转移是影响结直肠癌患者生存率的重要因素。研究表明，肌醇与肌醇六磷酸联用可以显著提升肌醇六磷酸的抗肿瘤效果。本课题组前期通过脾膜注射法建立结直肠癌肝转移小鼠模型，发现二者联用可以有效地抑制结直肠癌肝转移的发生。但肌醇六磷酸和肌醇合用在结直肠癌转移的全过程中所起的作用及其机制尚不明确。本项目拟通过建立原位移植结直肠癌转移小鼠模型，全面系统观察二者联用对结直肠癌从原发到转移全过程的抑制作用，结合体外多种人源细胞培养实验，采用蛋白组学、基因沉默、PCR及Western Blot等方法，研究二者联用通过调节免疫、肿瘤微环境及上皮细胞间质化抗肿瘤转移的作用机制及关键靶点；通过流行病学调查，采用病例-对照研究，探讨膳食因素，特别是肌醇六磷酸与肌醇摄入量与结直肠癌转移风险之间的关系。该项目将会为确定肌醇六磷酸和肌醇的抗肿瘤转移作用提供全面的证据，为预防和治疗结直肠癌转移提供新的思路。
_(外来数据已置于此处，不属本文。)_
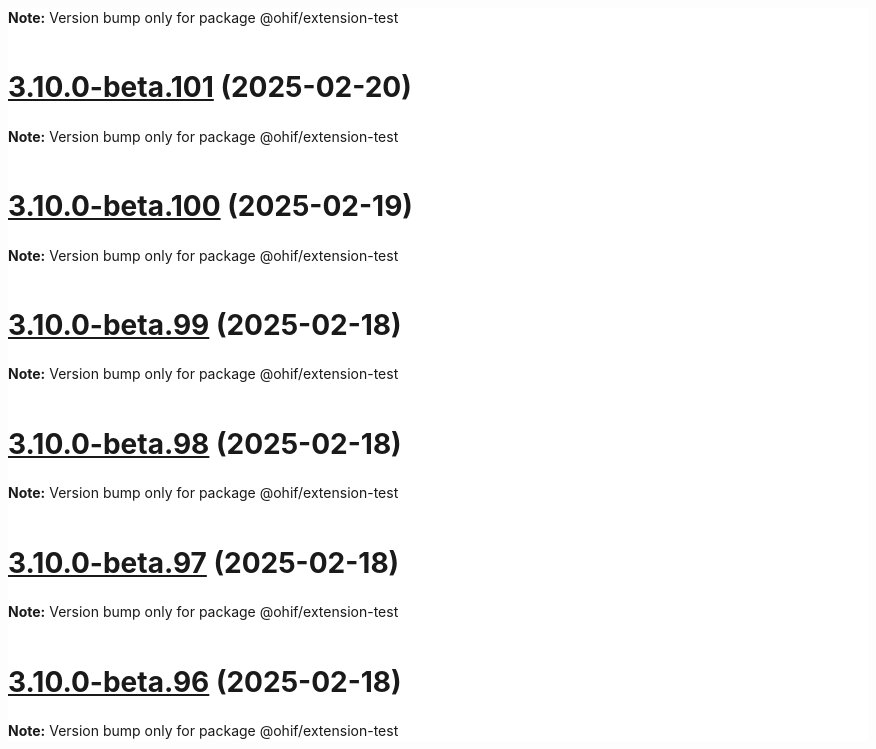 **Note:** Version bump only for package @ohif/extension-test





# [3.10.0-beta.101](https://github.com/OHIF/Viewers/compare/v3.10.0-beta.100...v3.10.0-beta.101) (2025-02-20)

**Note:** Version bump only for package @ohif/extension-test





# [3.10.0-beta.100](https://github.com/OHIF/Viewers/compare/v3.10.0-beta.99...v3.10.0-beta.100) (2025-02-19)

**Note:** Version bump only for package @ohif/extension-test





# [3.10.0-beta.99](https://github.com/OHIF/Viewers/compare/v3.10.0-beta.98...v3.10.0-beta.99) (2025-02-18)

**Note:** Version bump only for package @ohif/extension-test





# [3.10.0-beta.98](https://github.com/OHIF/Viewers/compare/v3.10.0-beta.97...v3.10.0-beta.98) (2025-02-18)

**Note:** Version bump only for package @ohif/extension-test





# [3.10.0-beta.97](https://github.com/OHIF/Viewers/compare/v3.10.0-beta.96...v3.10.0-beta.97) (2025-02-18)

**Note:** Version bump only for package @ohif/extension-test





# [3.10.0-beta.96](https://github.com/OHIF/Viewers/compare/v3.10.0-beta.95...v3.10.0-beta.96) (2025-02-18)

**Note:** Version bump only for package @ohif/extension-test



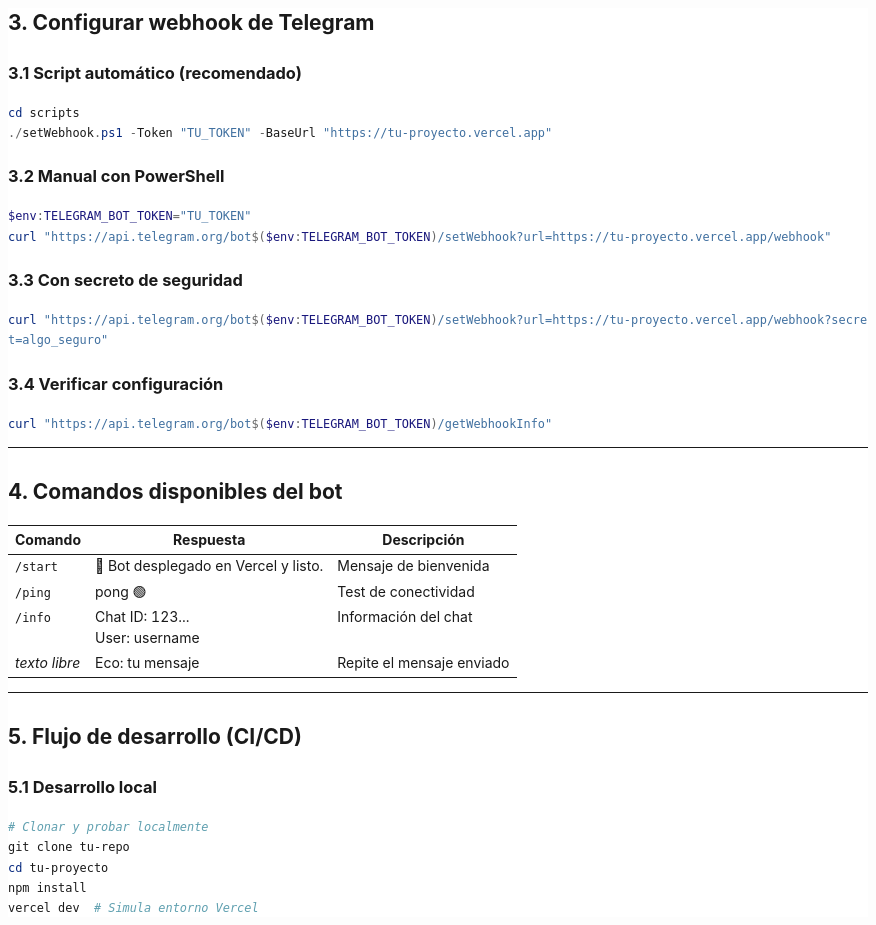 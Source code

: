 
## 3. Configurar webhook de Telegram

### 3.1 Script automático (recomendado)
```powershell
cd scripts
./setWebhook.ps1 -Token "TU_TOKEN" -BaseUrl "https://tu-proyecto.vercel.app"
```

### 3.2 Manual con PowerShell
```powershell
$env:TELEGRAM_BOT_TOKEN="TU_TOKEN"
curl "https://api.telegram.org/bot$($env:TELEGRAM_BOT_TOKEN)/setWebhook?url=https://tu-proyecto.vercel.app/webhook"
```

### 3.3 Con secreto de seguridad
```powershell
curl "https://api.telegram.org/bot$($env:TELEGRAM_BOT_TOKEN)/setWebhook?url=https://tu-proyecto.vercel.app/webhook?secret=algo_seguro"
```

### 3.4 Verificar configuración
```powershell
curl "https://api.telegram.org/bot$($env:TELEGRAM_BOT_TOKEN)/getWebhookInfo"
```

---

## 4. Comandos disponibles del bot

| Comando | Respuesta | Descripción |
|---------|-----------|-------------|
| `/start` | 🤖 Bot desplegado en Vercel y listo. | Mensaje de bienvenida |
| `/ping` | pong 🟢 | Test de conectividad |
| `/info` | Chat ID: 123...<br>User: username | Información del chat |
| *texto libre* | Eco: tu mensaje | Repite el mensaje enviado |

---

## 5. Flujo de desarrollo (CI/CD)

### 5.1 Desarrollo local
```powershell
# Clonar y probar localmente
git clone tu-repo
cd tu-proyecto
npm install
vercel dev  # Simula entorno Vercel
```
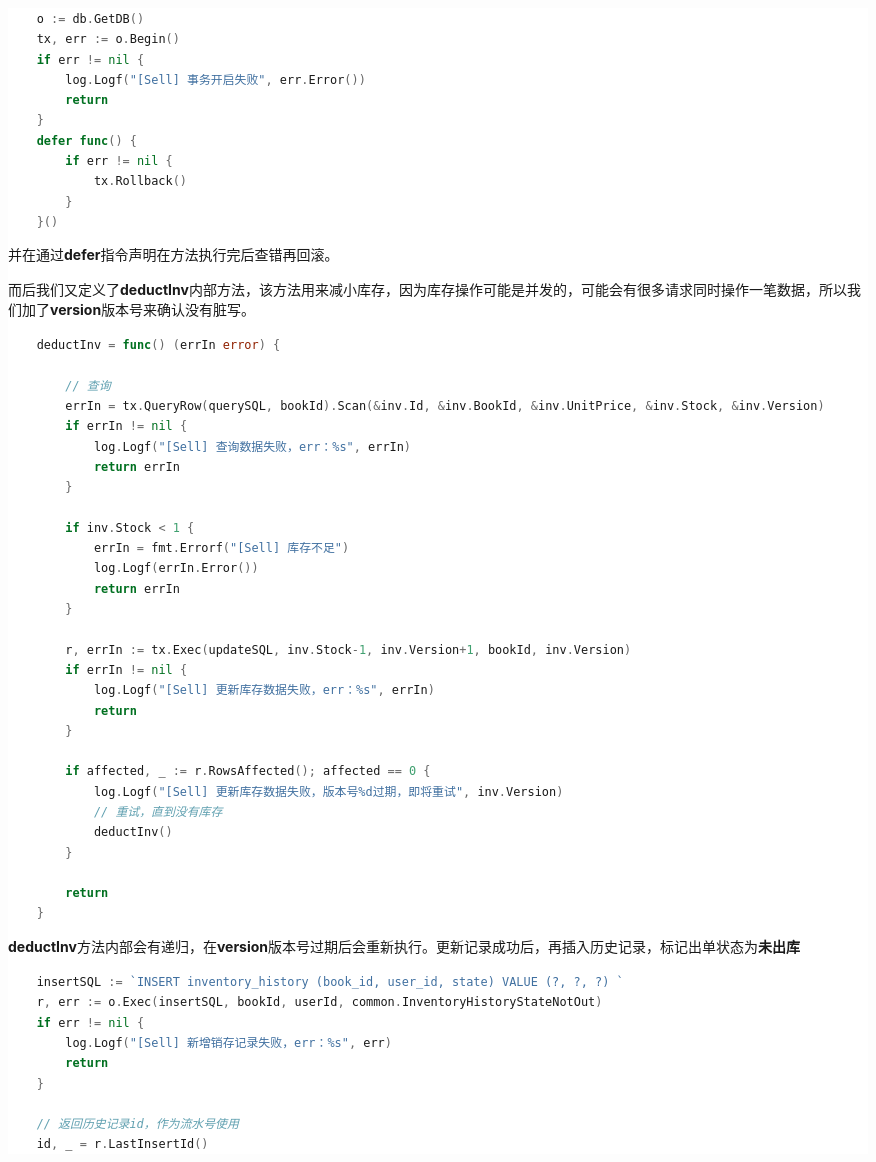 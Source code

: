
 ```go
    o := db.GetDB()
	tx, err := o.Begin()
	if err != nil {
		log.Logf("[Sell] 事务开启失败", err.Error())
		return
	}
	defer func() {
		if err != nil {
			tx.Rollback()
		}
	}()
```

并在通过**defer**指令声明在方法执行完后查错再回滚。

而后我们又定义了**deductInv**内部方法，该方法用来减小库存，因为库存操作可能是并发的，可能会有很多请求同时操作一笔数据，所以我们加了**version**版本号来确认没有脏写。

```go
    deductInv = func() (errIn error) {

		// 查询
		errIn = tx.QueryRow(querySQL, bookId).Scan(&inv.Id, &inv.BookId, &inv.UnitPrice, &inv.Stock, &inv.Version)
		if errIn != nil {
			log.Logf("[Sell] 查询数据失败，err：%s", errIn)
			return errIn
		}

		if inv.Stock < 1 {
			errIn = fmt.Errorf("[Sell] 库存不足")
			log.Logf(errIn.Error())
			return errIn
		}

		r, errIn := tx.Exec(updateSQL, inv.Stock-1, inv.Version+1, bookId, inv.Version)
		if errIn != nil {
			log.Logf("[Sell] 更新库存数据失败，err：%s", errIn)
			return
		}

		if affected, _ := r.RowsAffected(); affected == 0 {
			log.Logf("[Sell] 更新库存数据失败，版本号%d过期，即将重试", inv.Version)
			// 重试，直到没有库存
			deductInv()
		}

		return
	}
```

**deductInv**方法内部会有递归，在**version**版本号过期后会重新执行。更新记录成功后，再插入历史记录，标记出单状态为**未出库**

```go
    insertSQL := `INSERT inventory_history (book_id, user_id, state) VALUE (?, ?, ?) `
	r, err := o.Exec(insertSQL, bookId, userId, common.InventoryHistoryStateNotOut)
	if err != nil {
		log.Logf("[Sell] 新增销存记录失败，err：%s", err)
		return
	}

    // 返回历史记录id，作为流水号使用
	id, _ = r.LastInsertId()
```


[micro-new]: https://github.com/micro-in-cn/tutorials/examples/tree/master/middle-practices/micro-new
[protoc-gen-go]: https://github.com/micro/protoc-gen-micro
[micro-new-code]: https://github.com/micro/micro/tree/master/new
[go-micro]: https://github.com/micro/go-micro
[go-config]: https://github.com/micro/go-micro/config
[go-web]: https://github.com/micro/go-web
[go-broker]: https://github.com/micro/go-micro/broker
[jwt]: https://jwt.io/introduction/
[gorilla-session]: https://github.com/gorilla/sessions
[第一章]: ../part1
[第二章]: ../part2
[第四章]: ../part4
[第五章]: ../part5
[第六章]: ../part6
[第七章]: ../part7
[第八章]: ../part8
Metastasis is an important factor affecting the outcome of colorectal cancer patients. The combination of inositol (Ins) and Inositol Hexaphosphate (IP6) can significantly enhance the anti-tumor effect of IP6. Our preliminary study proved that the combination of IP6 and Ins effectively inhibited the occurrence of colorectal cancer liver metastasis using a liver metastasis model of colorectal cancer in BALB/c mice which were injected with tumor cells in the spleen. However, the role of IP6 and Ins in the whole process of colorectal cancer metastasis and its mechanism remain unclear.The present project aims to establish a mouse model of orthotopic implantation tumor of colorectal cancer to comprehensively observe the inhibitory effect of the combination of IP6 and Ins on the whole metastastic process of colorectal cancer, combined with a variety of in vitro human cell experiments. Experimental methods such as proteomics, gene silencing, PCR, Western Blot will be used to explore the anti- metastatic mechanism and the key targets of the combination of IP6 and Ins by adjusting the immune, tumor microenvironment and epithelial mesenchymal transition. Through epidemiological investigation, a case-control study will be utilized to explore the relationship between colorectal cancer metastasis risk and dietary factors, especially IP6 and Ins intake . The project will provide more comprehensive evidence for the antitumor metastasis of IP6 and Ins and insights into the prevention and treatment of colorectal cancer metastasis.